Après la publication d'un rapport accablant sur le recours à la torture par la CIA, le directeur de l'agence, John Brennan, a lui-même qualifié de « répugnantes » certaines méthodes d'interrogatoire « hors limites ».

 

Mais les témoignages des anciens détenus font frémir encore plus. Récemment, Jihad Deyab, ancien prisonnier de Guantánamo qui avait subi plus de 1.300 séances d'alimentation forcée, a accordé une interview à la radio Sputnik. La méthode de gavage consistait à attacher un détenu en grève de la faim sur une chaise avant d'insérer un tube par le nez et de laisser couler dans l'estomac une solution nutritionnelle. Ces séances humiliantes ont été filmées par des caméras qui sont réparties en 30 vidéos, soit 11 heures de film. Plusieurs médias, dont le New York Times et le Guardian, ont intenté un procès en vue de rendre public les vidéos de gavage de Jihad Deyab. Mais c'est à lui de décider.

 

Le témoignage accablant met en lumière le fonctionnement douteux, voire honteux de la prison et les défaillances de la justice. Barbara Bernath, cheffe des opérations à l'Association pour la Prévention de la Torture (APT), nous a donné son avis: « Pendant longtemps, on ne savait pas grand-chose sur les conditions de détention à Guantanamo. Aujourd'hui, on en sait un peu plus grâce aux témoignages comme celui de Jihad Deyab, mais aussi parce que le Sénat américain vient de publier le rapport sur la torture aux Etats-Unis et, notamment, à Guantanamo. La torture y était pratiquée de façon régulière ».

 

Barbara Bernath insiste pour qu'on montre les images de torture au public.
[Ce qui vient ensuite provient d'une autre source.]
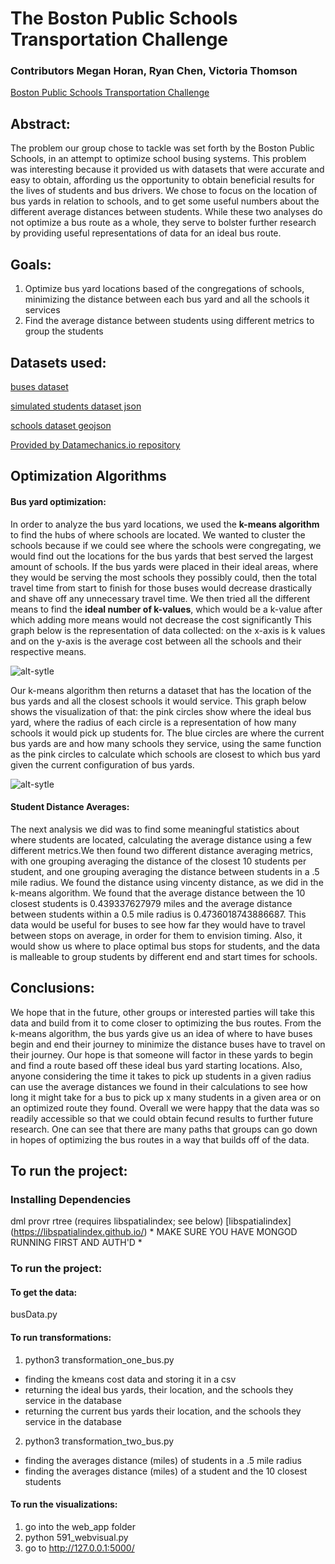 
# The Boston Public Schools Transportation Challenge
### Contributors Megan Horan, Ryan Chen, Victoria Thomson

[Boston Public Schools Transportation Challenge](http://bostonpublicschools.org/transportationchallenge)

## Abstract:
The problem our group chose to tackle was set forth by the Boston Public Schools, in an attempt to optimize school busing systems. This problem was interesting because it provided us with datasets that were accurate and easy to obtain, affording us the opportunity to obtain beneficial results for the lives of students and bus drivers. We chose to focus on the location of bus yards in relation to schools, and to get some useful numbers about the different average distances between students. While these two analyses do not optimize a bus route as a whole, they serve to bolster further research by providing useful representations of data for an ideal bus route. 

## Goals:
1. Optimize bus yard locations based of the congregations of schools, minimizing the distance between each bus yard and all the schools it services
2. Find the average distance between students using different metrics to group the students

## Datasets used:
[buses dataset](http://datamechanics.io/data/_bps_transportation_challenge/buses.json)

[simulated students dataset json](http://datamechanics.io/data/_bps_transportation_challenge/students.json)

[schools dataset geojson](http://datamechanics.io/data/_bps_transportation_challenge/schools.json)

[Provided by Datamechanics.io repository](http://datamechanics.io/?prefix=_bps_transportation_challenge/)

## Optimization Algorithms

#### Bus yard optimization:
In order to analyze the bus yard locations, we used the **k-means algorithm** to find the hubs of where schools are located. We wanted to cluster the schools because if we could see where the schools were congregating, we would find out the locations for the bus yards that best served the largest amount of schools. If the bus yards were placed in their ideal areas, where they would be serving the most schools they possibly could, then the total travel time from start to finish for those buses would decrease drastically and shave off any unnecessary travel time. We then tried all the different means to find the **ideal number of k-values**, which would be a k-value after which adding more means would not decrease the cost significantly This graph below is the representation of data collected: on the x-axis is k values and on the y-axis is the average cost between all the schools and their respective means.

![alt-sytle](https://github.com/ryanscodebay/course-2017-spr-proj/blob/master/mrhoran_rnchen_vthomson/visualization/int_graph/kmeans_cost_image.png "kmeans cost")

Our k-means algorithm then returns a dataset that has the location of the bus yards and all the closest schools it would service. This graph below shows the visualization of that: the pink circles show where the ideal bus yard, where the radius of each circle is a representation of how many schools it would pick up students for. The blue circles are where the current bus yards are and how many schools they service, using the same function as the pink circles to calculate which schools are closest to which bus yard given the current configuration of bus yards.

![alt-sytle](https://github.com/ryanscodebay/course-2017-spr-proj/blob/master/mrhoran_rnchen_vthomson/visualization/kmeans-visual/bus_yard_image.png "bus_yard visual")

#### Student Distance Averages:

The next analysis we did was to find some meaningful statistics about where students are located, calculating the average distance using a few different metrics.We then found two different distance averaging metrics, with one grouping averaging the distance of the closest 10 students per student, and one grouping averaging the distance between students in a .5 mile radius. We found the distance using vincenty distance, as we did in the k-means algorithm. We found that the average distance between the 10 closest students is 0.439337627979 miles and the average distance between students within a 0.5 mile radius is 0.4736018743886687. This data would be useful for buses to see how far they would have to travel between stops on average, in order for them to envision timing. Also, it would show us where to place optimal bus stops for students, and the data is malleable to group students by different end and start times for schools. 

## Conclusions:

We hope that in the future, other groups or interested parties will take this data and build from it to come closer to optimizing the bus routes. From the k-means algorithm, the bus yards give us an idea of where to have buses begin and end their journey to minimize the distance buses have to travel on their journey. Our hope is that someone will factor in these yards to begin and find a route based off these ideal bus yard starting locations. Also, anyone considering the time it takes to pick up students in a given radius can use the average distances we found in their calculations to see how long it might take for a bus to pick up x many students in a given area or on an optimized route they found. Overall we were happy that the data was so readily accessible so that we could obtain fecund results to further future research. One can see that there are many paths that groups can go down in hopes of optimizing the bus routes in a way that builds off of the data.

## To run the project:

### Installing Dependencies

dml
provr
rtree (requires libspatialindex; see below)
[libspatialindex] (https://libspatialindex.github.io/) * MAKE SURE YOU HAVE MONGOD RUNNING FIRST AND AUTH'D *

### To run the project:

#### To get the data:

busData.py

#### To run transformations:
1. python3 transformation_one_bus.py
  * finding the kmeans cost data and storing it in a csv
  * returning the ideal bus yards, their location, and the schools they service in the database
  * returning the current bus yards their location, and the schools they service in the database

2. python3 transformation_two_bus.py
  * finding the averages distance (miles) of students in a .5 mile radius
  * finding the averages distance (miles) of a student and the 10 closest students 

#### To run the visualizations:

1. go into the web_app folder
2. python 591_webvisual.py
3. go to http://127.0.0.1:5000/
Selon elle, c'est grâce aux photos qu'on a pu établir et prouver de nombreuses violations des droits de l'homme à l'encontre de prisonniers, entre 2003 et 2004, lors de la guerre en Irak, dans la prison d'Abou Ghraib. « C'est un premier pas vers la justice, ça prend du temps mais je crois que c'est à force de petits pas qu'on arrivera à ce que ce qui s'est passé là-bas ne reste pas impuni, précise Barbara Bernath ».

 

Il est difficile de lutter contre l'application de la torture dans les prisons parce que l'accès y est souvent interdit et personne ne sait ce qui se passe à l'intérieur. La cheffe des opérations à APT propose une solution: « Il faut qu'il y ait des personnes extérieures qui puissent entrer et voir ce qui se passe dans les prisons. C'est le premier élément de protection pour rompre ce cercle de secret et avoir plus de transparence dans les lieux de détention. Les Etats-Unis en sont encore loin, mais dans d'autres pays du monde, en Europe, en Afrique, ça commence à se développer. Après, il faut que les détenus aient la possibilité de porter plainte en cas de mauvais traitement ou de mauvaises conditions de détention. »

 

N'oublions pas que le président américain Barack Obama a promis de fermer le Guantanamo en 2009. Bien qu'il ait déjà supprimé le statut d'ennemi combattant, le camp de détention fonctionne toujours à Cuba. Ce sont les institutions puissantes américaines, comme la CIA, qui réussissent à bloquer la décision d'Obama. Le Sénat américain n'a même pas publié le rapport intégral sur la fermeture de Guantanamo. Barbara Bernath est optimiste: « Les Etats-Unis ne vont pas y échapper. Ils vont devoir fermer ce centre, un jour ou l'autre. J'espère qu'Obama va le faire avant la fin de son deuxième mandat parce qu'il reconnaît lui-même que c'est un échec de son premier mandat ».